7⃣ *Kerusakan fasilitas umum atau kepemilikan pribadi.*
Tidak jarang demonstrasi menimbulkan kerusakan fasilitas umum dan kerusakan harta pribadi warga yang juga muslim. Lalu, siapakah yang akan bertanggung jawab jika terjadi kerusakan-kerusakan itu? Jika ditengarai kerusakan dilakukan oleh kelompok tertentu yang terlibat demo, koordinatornya akan melempar tanggung jawab dan menganggap bahwa perbuatan itu adalah penyusupan dari pihak luar.
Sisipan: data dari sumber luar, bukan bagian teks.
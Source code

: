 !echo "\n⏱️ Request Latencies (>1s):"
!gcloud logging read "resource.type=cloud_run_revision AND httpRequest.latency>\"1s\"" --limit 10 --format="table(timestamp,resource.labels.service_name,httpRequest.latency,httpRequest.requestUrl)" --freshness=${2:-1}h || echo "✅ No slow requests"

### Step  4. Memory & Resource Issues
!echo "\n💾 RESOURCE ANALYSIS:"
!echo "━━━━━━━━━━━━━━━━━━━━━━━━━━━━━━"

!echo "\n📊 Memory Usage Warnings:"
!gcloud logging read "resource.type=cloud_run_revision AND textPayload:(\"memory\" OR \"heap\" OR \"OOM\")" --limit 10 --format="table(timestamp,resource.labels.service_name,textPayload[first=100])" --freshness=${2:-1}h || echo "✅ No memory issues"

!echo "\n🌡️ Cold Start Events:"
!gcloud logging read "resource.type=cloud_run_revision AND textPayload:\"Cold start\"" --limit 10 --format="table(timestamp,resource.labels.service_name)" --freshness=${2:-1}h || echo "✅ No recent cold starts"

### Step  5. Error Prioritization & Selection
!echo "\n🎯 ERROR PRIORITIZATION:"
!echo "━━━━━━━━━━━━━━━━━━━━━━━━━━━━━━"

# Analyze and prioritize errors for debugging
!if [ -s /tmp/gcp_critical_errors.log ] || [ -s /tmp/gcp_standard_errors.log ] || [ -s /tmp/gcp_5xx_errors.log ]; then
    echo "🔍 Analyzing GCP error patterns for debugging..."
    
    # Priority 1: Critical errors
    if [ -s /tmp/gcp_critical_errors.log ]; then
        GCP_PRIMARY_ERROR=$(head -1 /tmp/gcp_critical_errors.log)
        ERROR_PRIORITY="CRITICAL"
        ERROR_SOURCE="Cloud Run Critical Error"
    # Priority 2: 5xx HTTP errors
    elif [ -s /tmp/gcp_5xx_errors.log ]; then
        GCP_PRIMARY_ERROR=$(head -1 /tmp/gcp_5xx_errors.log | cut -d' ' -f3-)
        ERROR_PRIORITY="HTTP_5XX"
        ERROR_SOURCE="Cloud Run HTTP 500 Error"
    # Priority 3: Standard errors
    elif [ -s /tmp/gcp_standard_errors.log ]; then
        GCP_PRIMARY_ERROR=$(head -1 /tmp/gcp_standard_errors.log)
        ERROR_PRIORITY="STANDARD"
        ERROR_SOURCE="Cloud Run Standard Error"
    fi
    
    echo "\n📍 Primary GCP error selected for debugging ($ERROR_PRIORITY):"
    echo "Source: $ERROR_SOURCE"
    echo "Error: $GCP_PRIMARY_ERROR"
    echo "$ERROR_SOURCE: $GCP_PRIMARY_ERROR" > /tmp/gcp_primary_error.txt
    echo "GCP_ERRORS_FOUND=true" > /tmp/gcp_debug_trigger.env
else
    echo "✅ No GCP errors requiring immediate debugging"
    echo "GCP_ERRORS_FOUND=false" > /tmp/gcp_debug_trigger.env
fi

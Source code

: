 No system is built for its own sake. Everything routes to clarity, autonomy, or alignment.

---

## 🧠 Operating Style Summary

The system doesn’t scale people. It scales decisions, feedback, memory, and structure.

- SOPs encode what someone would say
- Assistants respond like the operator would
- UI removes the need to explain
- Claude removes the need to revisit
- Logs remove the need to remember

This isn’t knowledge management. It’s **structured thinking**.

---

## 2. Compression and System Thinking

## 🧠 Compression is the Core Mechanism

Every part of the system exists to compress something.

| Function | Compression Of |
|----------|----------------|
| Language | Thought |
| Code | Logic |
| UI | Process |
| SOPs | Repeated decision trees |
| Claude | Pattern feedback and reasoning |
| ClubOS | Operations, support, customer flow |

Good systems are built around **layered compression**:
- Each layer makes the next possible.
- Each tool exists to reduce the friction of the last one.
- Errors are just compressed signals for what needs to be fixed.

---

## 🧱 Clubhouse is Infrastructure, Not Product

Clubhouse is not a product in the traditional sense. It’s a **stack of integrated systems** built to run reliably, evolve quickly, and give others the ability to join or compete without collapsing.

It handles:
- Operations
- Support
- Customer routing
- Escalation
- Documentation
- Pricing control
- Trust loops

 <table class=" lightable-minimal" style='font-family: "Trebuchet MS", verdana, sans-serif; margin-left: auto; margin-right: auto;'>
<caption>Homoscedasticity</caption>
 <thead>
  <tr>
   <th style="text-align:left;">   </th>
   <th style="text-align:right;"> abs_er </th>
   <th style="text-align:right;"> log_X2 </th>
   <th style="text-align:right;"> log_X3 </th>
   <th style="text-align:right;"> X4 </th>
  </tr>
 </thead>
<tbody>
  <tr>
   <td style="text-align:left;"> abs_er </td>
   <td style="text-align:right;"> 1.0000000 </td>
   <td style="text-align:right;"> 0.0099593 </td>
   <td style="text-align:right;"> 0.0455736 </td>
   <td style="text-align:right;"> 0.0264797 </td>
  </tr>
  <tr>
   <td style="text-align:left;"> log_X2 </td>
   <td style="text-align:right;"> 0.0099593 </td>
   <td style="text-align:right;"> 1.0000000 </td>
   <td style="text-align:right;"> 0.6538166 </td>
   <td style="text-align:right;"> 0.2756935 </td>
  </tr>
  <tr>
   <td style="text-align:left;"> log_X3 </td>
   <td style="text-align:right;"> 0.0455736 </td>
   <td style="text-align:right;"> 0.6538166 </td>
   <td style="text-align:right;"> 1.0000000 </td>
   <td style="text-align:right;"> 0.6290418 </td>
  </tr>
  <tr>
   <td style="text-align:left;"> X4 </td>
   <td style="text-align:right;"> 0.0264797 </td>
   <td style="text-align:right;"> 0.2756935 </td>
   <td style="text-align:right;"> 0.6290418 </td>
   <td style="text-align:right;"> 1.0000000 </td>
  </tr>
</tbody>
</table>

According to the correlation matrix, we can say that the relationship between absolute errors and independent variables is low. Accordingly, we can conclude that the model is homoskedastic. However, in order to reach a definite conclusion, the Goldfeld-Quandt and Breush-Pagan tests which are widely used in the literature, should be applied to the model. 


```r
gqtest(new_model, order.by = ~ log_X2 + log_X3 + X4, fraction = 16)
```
8⃣ *Tertumpahnya darah sesama muslim.*
Bentrokan fisik antardemonstran satu sama lain, atau antardemonstran dengan warga sekitar, atau antardemonstran dengan aparat keamanan; seringkali mengakibatkan tertumpahnya darah kaum muslimin. Baik dalam bentuk luka-luka ataupun bahkan kehilangan nyawa.

لَزَوَالُ الدُّنْيَا أَهْوَنُ عَلَى اللَّهِ مِنْ قَتْلِ رَجُلٍ مُسْلِمٍ

"Sungguh, hancurnya dunia bagi Allah lebih ringan daripada terbunuhnya seorang muslim." (H.R atTirmidzi dari Abdullah bin 'Amr, dishahihkan al-Albaniy)

9⃣ *Hilangnya keamanan dan terhentinya aktifitas-aktifitas kebaikan.*
Demo yang melibatkan massa dalam jumlah besar, menyebabkan beberapa aktifitas diliburkan, seperti perniagaan, pendidikan, dan semisalnya. Bahkan, sebagian pihak ada yang mengungsi sementara waktu ke tempat yang lebih aman yang tidak dilalui jalur demo.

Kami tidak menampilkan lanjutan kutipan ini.